Daniel Z. Freedman is an American theoretical physicist.
Education
Daniel Freedman completed his undergraduate degree from Wesleyan University and completed his Doctor of Philosophy from the University of Wisconsin–Madison. He was appointed Professor of Applied Mathematics at the Massachusetts Institute of Technology (Massachusetts Institute of Technology) in 1980 and joint Professor of Physics in 2001. Before joining Massachusetts Institute of Technology, he was a professor at Stony Brook University.
Career
He is a Professor of Physics and Applied Mathematics at the Massachusetts Institute of Technology (Massachusetts Institute of Technology). He is known for his work in supergravity. In 1976, Freedman codiscovered (with Sergio Ferrara and Peter van Nieuwenhuizen) supergravity.

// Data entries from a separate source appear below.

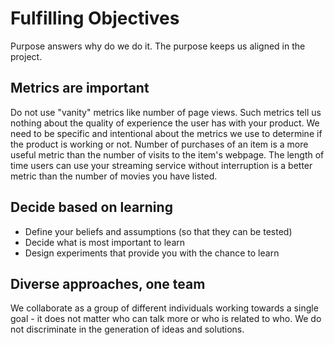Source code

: # Fulfilling Objectives
Purpose answers why do we do it. The purpose keeps us aligned in the project.

## Metrics are important
Do not use "vanity" metrics like number of page views. Such metrics tell us nothing about the quality of experience the user has with your product. We need to be specific and intentional about the metrics we use to determine if the product is working or not. Number of purchases of an item is a more useful metric than the number of visits to the item's webpage. The length of time users can use your streaming service without interruption is a better metric than the number of movies you have listed.

## Decide based on learning
- Define your beliefs and assumptions (so that they can be tested)
- Decide what is most important to learn
- Design experiments that provide you with the chance to learn

## Diverse approaches, one team
We collaborate as a group of different individuals working towards a single goal - it does not matter who can talk more or  who is related to who. We do not discriminate in the generation of ideas and solutions.
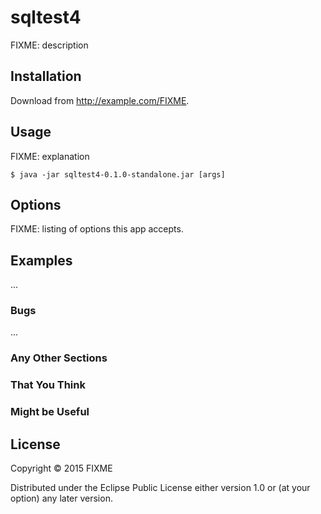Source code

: # sqltest4

FIXME: description

## Installation

Download from http://example.com/FIXME.

## Usage

FIXME: explanation

    $ java -jar sqltest4-0.1.0-standalone.jar [args]

## Options

FIXME: listing of options this app accepts.

## Examples

...

### Bugs

...

### Any Other Sections
### That You Think
### Might be Useful

## License

Copyright © 2015 FIXME

Distributed under the Eclipse Public License either version 1.0 or (at
your option) any later version.
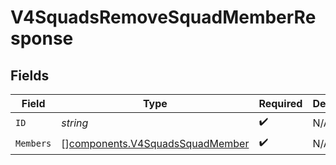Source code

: # V4SquadsRemoveSquadMemberResponse


## Fields

| Field                                                                              | Type                                                                               | Required                                                                           | Description                                                                        |
| ---------------------------------------------------------------------------------- | ---------------------------------------------------------------------------------- | ---------------------------------------------------------------------------------- | ---------------------------------------------------------------------------------- |
| `ID`                                                                               | *string*                                                                           | :heavy_check_mark:                                                                 | N/A                                                                                |
| `Members`                                                                          | [][components.V4SquadsSquadMember](../../models/components/v4squadssquadmember.md) | :heavy_check_mark:                                                                 | N/A                                                                                |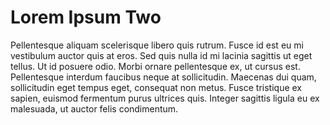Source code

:# Lorem Ipsum Two

Pellentesque aliquam scelerisque libero quis rutrum. Fusce id est eu mi vestibulum auctor quis at eros. Sed quis nulla id mi lacinia sagittis ut eget tellus. Ut id posuere odio. Morbi ornare pellentesque ex, ut cursus est. Pellentesque interdum faucibus neque at sollicitudin. Maecenas dui quam, sollicitudin eget tempus eget, consequat non metus. Fusce tristique ex sapien, euismod fermentum purus ultrices quis. Integer sagittis ligula eu ex malesuada, ut auctor felis condimentum.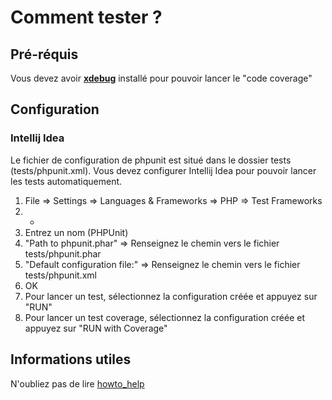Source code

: # Comment tester ?

## Pré-réquis
Vous devez avoir **[xdebug](https://xdebug.org/)** installé pour pouvoir lancer le "code coverage"

## Configuration
### Intellij Idea
Le fichier de configuration de phpunit est situé dans le dossier tests (tests/phpunit.xml).
Vous devez configurer Intellij Idea pour pouvoir lancer les tests automatiquement.
1. File => Settings => Languages & Frameworks => PHP => Test Frameworks
2. +
3. Entrez un nom (PHPUnit)
4. "Path to phpunit.phar" => Renseignez le chemin vers le fichier tests/phpunit.phar
5. "Default configuration file:" => Renseignez le chemin vers le fichier tests/phpunit.xml
6. OK
7. Pour lancer un test, sélectionnez la configuration créée et appuyez sur "RUN"
8. Pour lancer un test coverage, sélectionnez la configuration créée et appuyez sur "RUN with Coverage"

## Informations utiles
N'oubliez pas de lire [howto_help](https://github.com/FroxyNetwork/REST/blob/develop/docs/howto_help.md)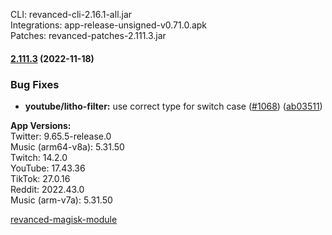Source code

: CLI: revanced-cli-2.16.1-all.jar  
Integrations: app-release-unsigned-v0.71.0.apk  
Patches: revanced-patches-2.111.3.jar  

#### [2.111.3](https://github.com/revanced/revanced-patches/compare/v2.111.2...v2.111.3) (2022-11-18)
### Bug Fixes
* **youtube/litho-filter:** use correct type for switch case ([#1068](https://github.com/revanced/revanced-patches/issues/1068)) ([ab03511](https://github.com/revanced/revanced-patches/commit/ab03511e23d07c7c40b58eae5791fb2a798289de))

  
**App Versions:**  
Twitter: 9.65.5-release.0  
Music (arm64-v8a): 5.31.50  
Twitch: 14.2.0  
YouTube: 17.43.36  
TikTok: 27.0.16  
Reddit: 2022.43.0  
Music (arm-v7a): 5.31.50  

[revanced-magisk-module](https://github.com/j-hc/revanced-magisk-module)  
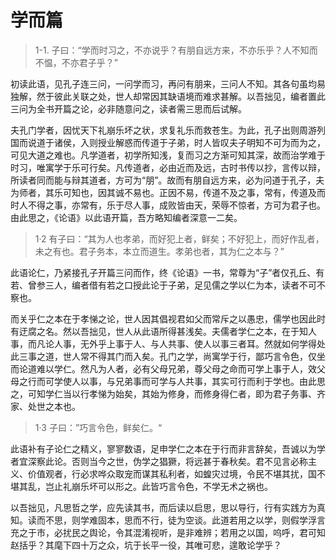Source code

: # 学而篇

> 1-1. 子曰：“学而时习之，不亦说乎？有朋自远方来，不亦乐乎？人不知而不愠，不亦君子乎？”

初读此语，见孔子连三问，一问学而习，再问有朋来，三问人不知。其各句虽均易独解，然于彼此关联之处，世人却常因其缺语境而难求甚解。以吾拙见，编者置此三问为全书开篇之论，必非随意问之，读者需三思而后试解。

夫孔门学者，因忧天下礼崩乐坏之状，求复礼乐而救苍生。为此，孔子出则周游列国而说道于诸侯，入则授业解惑而传道于子弟，时人皆叹夫子明知不可为而为之，可见大道之难也。凡学道者，初学所知浅，复而习之方渐可知其深，故而治学难于时习，唯寓学于乐可行矣。凡传道者，必由近而及远，古时书传以抄，言传以辩，所读者同而能与辩其道者，方可为“朋”。故而有朋自远方来，必为问道于孔子，夫为师者，其乐可知也，因其诚不易也。正因不易，传道不及之事，常有，传道及而时人不得之事，亦常有，乐于尽人事，成败皆由天，荣辱不惊者，方可为君子也。由此思之，《论语》以此语开篇，吾方略知编者深意一二矣。

> 1·2 有子曰：“其为人也孝弟，而好犯上者，鲜矣；不好犯上，而好作乱者，未之有也。君子务本，本立而道生。孝弟也者，其为仁之本与？”  

此语论仁，乃紧接孔子开篇三问而作，终《论语》一书，常尊为“子”者仅孔丘、有若、曾参三人，编者借有若之口授此论于子弟，足见儒之学以仁为本，读者不可不察也。

而关乎仁之本在于孝悌之论，世人因其倡视君如父而常斥之以愚忠，儒学也因此时有迂腐之名。然以吾拙见，世人从此语所得甚浅矣。夫儒者学仁之本，在于知人事，而凡论人事，无外乎上事于人、与人共事、使人以事三者耳。然就如何学得处此三事之道，世人常不得其门而入矣。孔门之学，尚寓学于行，鄙巧言令色，仅坐而论道难以学仁。然凡为人者，必有父母兄弟，尊父母之命而可学上事于人，效父母之行而可学使人以事，与兄弟事而可学与人共事，其实可行而利于学也。由此思之，可知学仁当以行孝悌为始矣，其始为修身，而修身得仁者，即为君子务事、齐家、处世之本也。

> 1·3 子曰：”巧言令色，鲜矣仁。“

此语补有子论仁之精义，寥寥数语，足申学仁之本在于行而非言辞矣，吾诚以为学者宜深察此论。否则当今之世，伪学之猖獗，将远甚于春秋矣。君不见言必称主义、价值观者，行必求哗众取宠而谋其私利者，如蝗灾过境，令民不堪其扰，国不堪其乱，岂止礼崩乐坏可以形之。此皆巧言令色，不学无术之祸也。

以吾拙见，凡思哲之学，应先读其书，而后读以启思，思以导行，行有实践方为真知。读而不思，则学难固本，思而不行，徒为空谈。此道若用之以学，则假学浮言充之于市，必扰民之舆论，令其混淆视听，是非难辨；若用之以国，呜呼，君可知赵括乎？其麾下四十万之众，坑于长平一役，其唯可悲，遑敢论学乎？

Freedman and van Nieuwenhuizen were on the faculty of the Stony Brook University. generalizes Einstein"s theory of general relativity by incorporating the then-new idea of supersymmetry.
In the following decades it had implications for physics beyond the Standard Model, for superstring theory and for mathematics. Daniel Freedman is a professor at Massachusetts Institute of Technology. His research is in quantum field theory, quantum gravity, and superstring theory with an emphasis on the role of supersymmetry.
His most recent area of concentration is the AdS/CFT correspondence in which results on the strong coupling limit of certain 4-dimensional gauge theories can be obtained from calculations in classical 5-dimensional supergravity.